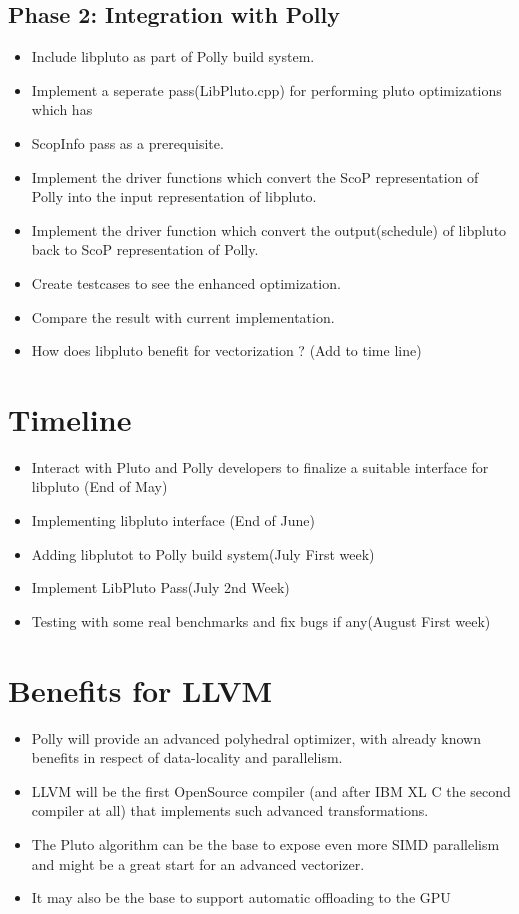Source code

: \documentclass[a4paper,12pt]{article}
\begin{document}
\subsection{Phase 2: Integration with Polly}
\begin{itemize}
\item Include libpluto as part of Polly build system.
\item  Implement a seperate pass(LibPluto.cpp) for performing pluto optimizations which has
\item ScopInfo pass as a prerequisite.
\item Implement the driver functions which convert the ScoP representation
      of Polly into the input representation of libpluto.
\item Implement the driver function which convert the output(schedule) of
      libpluto back to ScoP representation of Polly.
\item Create testcases to see the enhanced optimization.
\item Compare the result with current implementation.
\item How does libpluto benefit for vectorization ? (Add to time line)
\end{itemize}

\section{Timeline}

\begin{itemize}
\item Interact with Pluto and Polly developers to finalize a suitable interface for
  libpluto (End of May)
\item Implementing libpluto interface (End of June)
\item Adding libplutot to Polly build system(July First week)
\item Implement LibPluto Pass(July 2nd Week)
\item Testing with some real benchmarks and fix bugs if any(August First week)
\end{itemize}

\section{Benefits for LLVM}

\begin{itemize}
\item Polly will provide an advanced polyhedral optimizer, with already known
  benefits in respect of data-locality and parallelism.
\item LLVM will be the first OpenSource compiler (and after IBM XL C the second compiler at all)
  that implements such advanced transformations.
\item The Pluto algorithm can be the base to expose even more SIMD parallelism
  and might be a great start for an advanced vectorizer.
\item It may also be the base to support automatic offloading to the GPU
\end{itemize}
\end{document}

——————

### WHAT THE TASK ASKS
State the number of lines in the records that include the string "representation", without any other words.

### ANSWER BOX
3